Maghrebarts Home

 


   Arts Visuels

Cinéma
Théâtre
Musique
 Médias
Arts Plastiques

Photo & Arts Visuels

News
Agenda
Création
Festivals
Dossiers
Liens

abonnement newsletter

Envoyez un email sans changer le sujet
 

annoncer vos activités

s.adil@maghrebarts.ma
 
insérer une publicité

adv@maghrebarts.ma

 

L'artiste photographe Abderrahmane Doukkane (vit et travaille à Casablanca) met en valeur notre imaginaire créatif, en libérant l'acte photographique de la représentation iconique. La richesse de notre environnement spatial lui donne beaucoup de possibilités et fait grandir le champ de son imagination et le jardin de son regard.

Fragments portés, ses œuvres photographiques se veulent une métaphore de la nature à l'état brut. Il s'agit d'une écriture qui se traduit selon une infinité de traces et d'impressions. Elles prennent le caractère d'une œuvre plastique, d'une trace purement symbolique dont le thème focal est les effets et les empreintes de l'eau sur les choses naturelles en l'occurrence les racines et les troncs des arbres, les pierres rocheuses et le sol argileux…

Chez cet artiste et reporter photographe, l'art commence où finit l'imitation. La présence de la matière stimule la réceptivité du récepteur avisé qui possède la capacité de voir l 'extérieur , ou l'intérieur , ou même les deux à la fois pour ressentir l'espace indéfinissable.

A. Doukkane rend perceptible la rhétorique de l'eau, ses métamorphoses et ses rapports organiques avec le temps et l'espace.
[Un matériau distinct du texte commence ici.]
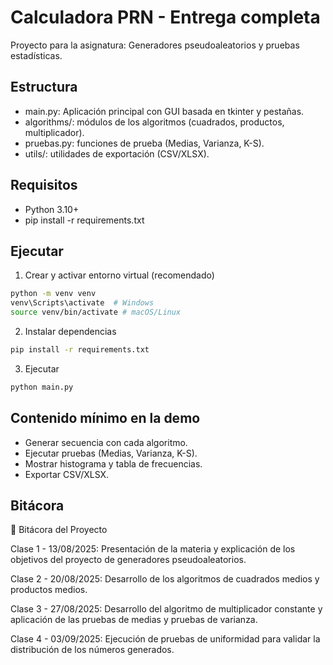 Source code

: # Calculadora PRN - Entrega completa

Proyecto para la asignatura: Generadores pseudoaleatorios y pruebas estadísticas.

## Estructura

- main.py: Aplicación principal con GUI basada en tkinter y pestañas.
- algorithms/: módulos de los algoritmos (cuadrados, productos, multiplicador).
- pruebas.py: funciones de prueba (Medias, Varianza, K-S).
- utils/: utilidades de exportación (CSV/XLSX).

## Requisitos

- Python 3.10+
- pip install -r requirements.txt

## Ejecutar

1. Crear y activar entorno virtual (recomendado)

```bash
python -m venv venv
venv\Scripts\activate  # Windows
source venv/bin/activate # macOS/Linux
```

2. Instalar dependencias

```bash
pip install -r requirements.txt
```

3. Ejecutar

```bash
python main.py
```

## Contenido mínimo en la demo
- Generar secuencia con cada algoritmo.
- Ejecutar pruebas (Medias, Varianza, K-S).
- Mostrar histograma y tabla de frecuencias.
- Exportar CSV/XLSX.

## Bitácora 
📓 Bitácora del Proyecto

Clase 1 - 13/08/2025: Presentación de la materia y explicación de los objetivos del proyecto de generadores pseudoaleatorios.

Clase 2 - 20/08/2025: Desarrollo de los algoritmos de cuadrados medios y productos medios.

Clase 3 - 27/08/2025: Desarrollo del algoritmo de multiplicador constante y aplicación de las pruebas de medias y pruebas de varianza.

Clase 4 - 03/09/2025: Ejecución de pruebas de uniformidad para validar la distribución de los números generados.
Il incombe à l'esthétique d'en tirer les conclusions, ce qui est un travail de synthèse, qui conduit aux révélations intérieures - autant que le permet chaque fragment imagé.
La réalité non analogique s'inscrit dans l'histoire de l'homme et la nature. Elle se présente d'une manière indicielle comme une correspondance intérieure d'une combinaison de formes brutes avec des vibrations libres obtenues systématiquement grâce à un minimum de genèse où l'excentrique est accentué par des surfaces en pleine formation.

La création chante le mystère de la nature et se présente comme métamorphose poétique du réel transfiguré par l'œil photographique dans un espace bidimensionnel( tableaux en photographie) et tridimensionnel ( sculpture en photographie) . L 'artiste développe ici un sens esthétique du raccourci qui renforce le pouvoir expressif de sa photographie métaphorique . Les images-référents sont traitées de manière fragmentaire et cérébrale , ce qui rythme les compositions et constitue des matrices de rhétorique.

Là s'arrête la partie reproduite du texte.